Nowhere is effective communication as important as it is in politics. It is therefore not surprising many corporate crisis management and communications experts have earned their credentials in the contact sport of politics, whether in electoral campaigns and as spokespersons for the executive branch or agencies. Naturally, they will apply their political instincts and frameworks to the corporate world. Yet, a simple knowledge transfer can be perilous, especially in a crisis.

Among the many differences, two stand out. First, there is an important difference between the dynamics of attention in a corporate crisis and those in a political crisis. A common tactic for surviving a political crisis is to “wait it out”. In other words, media attention will soon move to a different topic, and by Election Day, voters may have long forgotten about this particular incident. The 2004 Abu Ghraib scandal, for example, played no role in the subsequent U.S. presidential campaign, and was never mentioned during the candidate debates between President Bush and Democratic challenger John Kerry.

“Waiting things out” works in politics for many reasons: Voters only cast ballots every few years, they have fewer choices on the ballot and, most importantly, voting decisions are driven by numerous considerations, including expectations about future policies and conduct. In this choice process, even a significant crisis is only one factor among many, and is perhaps only dimly remembered by voters when they cast their vote. More important, the “wait it out” approach works so well because the public pays constant attention to politicians, especially during a campaign. Since one story quickly follows another, any particular story is less likely to take firm root in the public’s imagination.

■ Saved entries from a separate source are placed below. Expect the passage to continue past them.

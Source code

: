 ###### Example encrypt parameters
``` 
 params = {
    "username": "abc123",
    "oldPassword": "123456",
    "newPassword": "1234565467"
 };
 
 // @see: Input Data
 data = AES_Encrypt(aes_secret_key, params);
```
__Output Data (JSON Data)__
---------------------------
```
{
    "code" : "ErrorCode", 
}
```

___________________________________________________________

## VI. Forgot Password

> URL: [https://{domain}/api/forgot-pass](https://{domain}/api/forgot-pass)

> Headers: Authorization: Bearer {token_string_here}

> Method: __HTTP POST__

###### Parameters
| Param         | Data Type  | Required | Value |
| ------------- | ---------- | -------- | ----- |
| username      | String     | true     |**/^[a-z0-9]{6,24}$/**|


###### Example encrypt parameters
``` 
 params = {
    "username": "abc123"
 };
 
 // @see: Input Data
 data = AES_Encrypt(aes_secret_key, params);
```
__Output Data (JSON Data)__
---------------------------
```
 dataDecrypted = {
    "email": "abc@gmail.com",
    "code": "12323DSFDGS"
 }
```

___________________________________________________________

This approach does not work equally well in the corporate context because customers rarely pay a consistent, high level of attention to a company’s actions. When they do, however, they do so with heightened focus, so the impact on the company’s reputation can be profound and permanent. Imagine the Abu Ghraib scandal occurring in a prison operated by a private contractor. It is highly unlikely that the CEO would have survived such an incident.

Second, the fundamental experience of political competition is partisanship: government versus opposition, left versus right, Republicans versus Democrats. This experience is most pronounced during a campaign when for weeks and months, the gain of one side is the loss of the other. Thus, any damage to one’s preferred candidate’s public standing is immediately interpreted as the consequence of a negative campaign tactic employed by the other side. Of course, these fears are well-founded as evidenced by the history (and success) of negative campaigning. But the same dynamic is rarely at work in a corporate crisis.

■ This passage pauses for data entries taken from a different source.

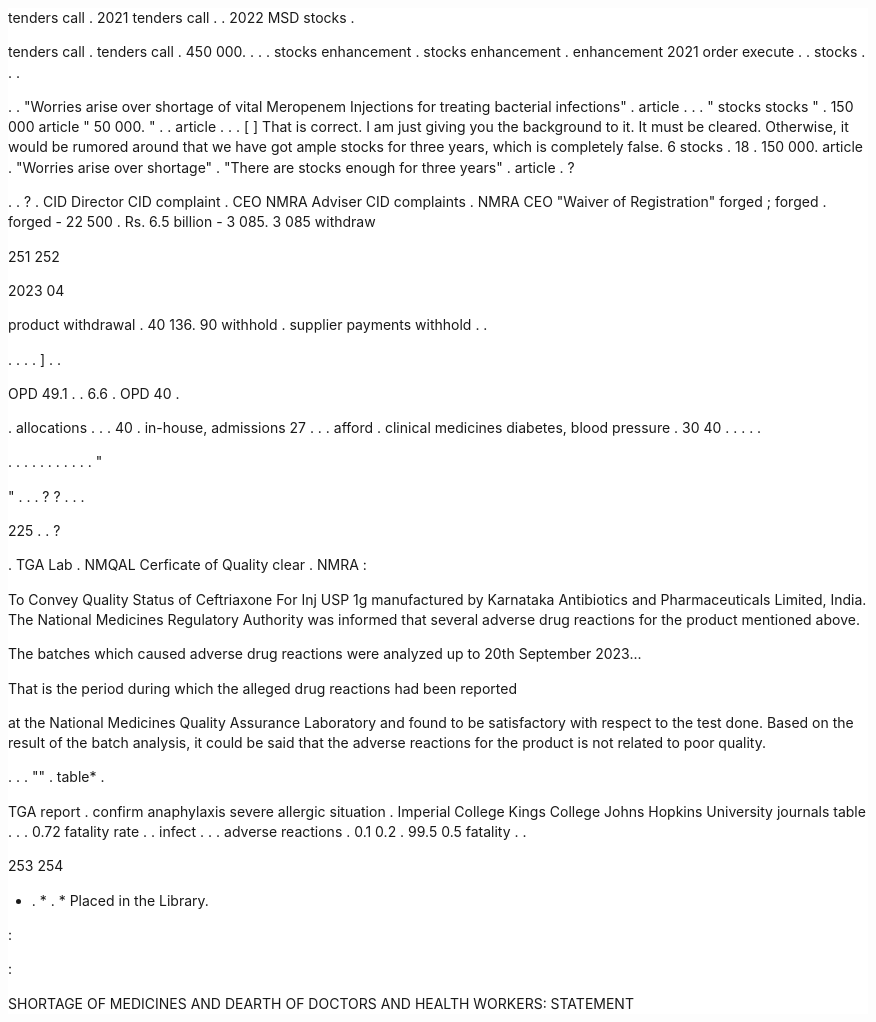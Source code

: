 tenders call . 2021 tenders call . . 2022 MSD stocks .

tenders call . tenders call . 450 000. . . . stocks enhancement . stocks enhancement . enhancement 2021 order execute . . stocks . . .

. . "Worries arise over shortage of vital Meropenem Injections for treating bacterial infections" . article . . . " stocks stocks " . 150 000 article " 50 000. " . . article . . . [ ] That is correct. I am just giving you the background to it. It must be cleared. Otherwise, it would be rumored around that we have got ample stocks for three years, which is completely false. 6 stocks . 18 . 150 000. article . "Worries arise over shortage" . "There are stocks enough for three years" . article . ?

. . ? . CID Director CID complaint . CEO NMRA Adviser CID complaints . NMRA CEO "Waiver of Registration" forged ; forged . forged - 22 500 . Rs. 6.5 billion - 3 085. 3 085 withdraw

251 252

2023 04

product withdrawal . 40 136. 90 withhold . supplier payments withhold . .

. . . . ] . .

OPD 49.1 . . 6.6 . OPD 40 .

. allocations . . . 40 . in-house, admissions 27 . . . afford . clinical medicines diabetes, blood pressure . 30 40 . . . . .

. . . . . . . . . . . "

" . . . ? ? . . .

225 . . ?

. TGA Lab . NMQAL Cerficate of Quality clear . NMRA :

To Convey Quality Status of Ceftriaxone For Inj USP 1g manufactured by Karnataka Antibiotics and Pharmaceuticals Limited, India. The National Medicines Regulatory Authority was informed that several adverse drug reactions for the product mentioned above.

The batches which caused adverse drug reactions were analyzed up to 20th September 2023...

That is the period during which the alleged drug reactions had been reported

at the National Medicines Quality Assurance Laboratory and found to be satisfactory with respect to the test done. Based on the result of the batch analysis, it could be said that the adverse reactions for the product is not related to poor quality.

. . . "" . table* .

TGA report . confirm anaphylaxis severe allergic situation . Imperial College Kings College Johns Hopkins University journals table . . . 0.72 fatality rate . . infect . . . adverse reactions . 0.1 0.2 . 99.5 0.5 fatality . .

253 254

* . * . * Placed in the Library.

:

:

SHORTAGE OF MEDICINES AND DEARTH OF DOCTORS AND HEALTH WORKERS: STATEMENT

Consider a familiar problem, say a recall of unsafe toys due to lead contamination used by a supplier. In this case, the toy manufacturer can expect hostile media coverage quickly followed by public concern from safety advocates, regulatory and legal action, and congressional oversight hearings. It is natural to feel attacked on all fronts, especially if the company feels it bears little responsibility for the incident. But notice the key difference when you compare this crisis to one during a political campaign: There is no “other side” on the issue. Toy safety is a universally held standard; it is not contested as the work of different political platforms during a campaign. Rather, the issue is whether the company fell short of the standard and, more generally, how toy safety can be improved—an outcome where the general public and, in most cases, the industry benefits. Using the language of game-theory, while political campaigns are zero-sum games, quality issues in an industry rarely are. While the exact trade-offs and welfare implications are complex, they typically are best understood as non-zero sum games.

A particularly tempting type of reputational challenge is an activist campaign, such as when aggressive NGOs such as the Rainforest Action Network or Greenpeace target a company for its alleged irresponsible environmental practices. Senior managers and boards frequently feel singled- out unfairly or misunderstood (and yes, this is usually the case). But even in the most confrontational of reputational challenges—an activist campaign—non-zero sum gains can be found.

One surprising instance is an analysis by my colleague Tim Feddersen and Tom Gilligan, Dean of the McCombs School of Business at the University of Texas, Austin. They argue that in industries with “credence goods,” activists can perform an important function as an information intermediary.  Credence goods, by the way, are characterized by the attributes customers care about, but that cannot be experienced in the act of consumption. Dolphin-safe tuna, fair-trade, child labor and environmental standards all fall into this category.
These attributes may lead customers to switch to competitor products, but they cannot verify such allegations on their own.  Customers need some assurance that buying the product is OK and companies are not always credible sources of such information. Why not? Because providing the standard preferred by concerned customers is typically more expensive. So, profit-maximizing firms have an incentive to conceal the facts of how the product is provided. Even if they tell the truth, they may not be believed. This “profit paradox” creates the need for trusted intermediaries that can be filled by the media and even activists. Feddersen and Gilligan show that the presence of such activist intermediaries can be welfare enhancing.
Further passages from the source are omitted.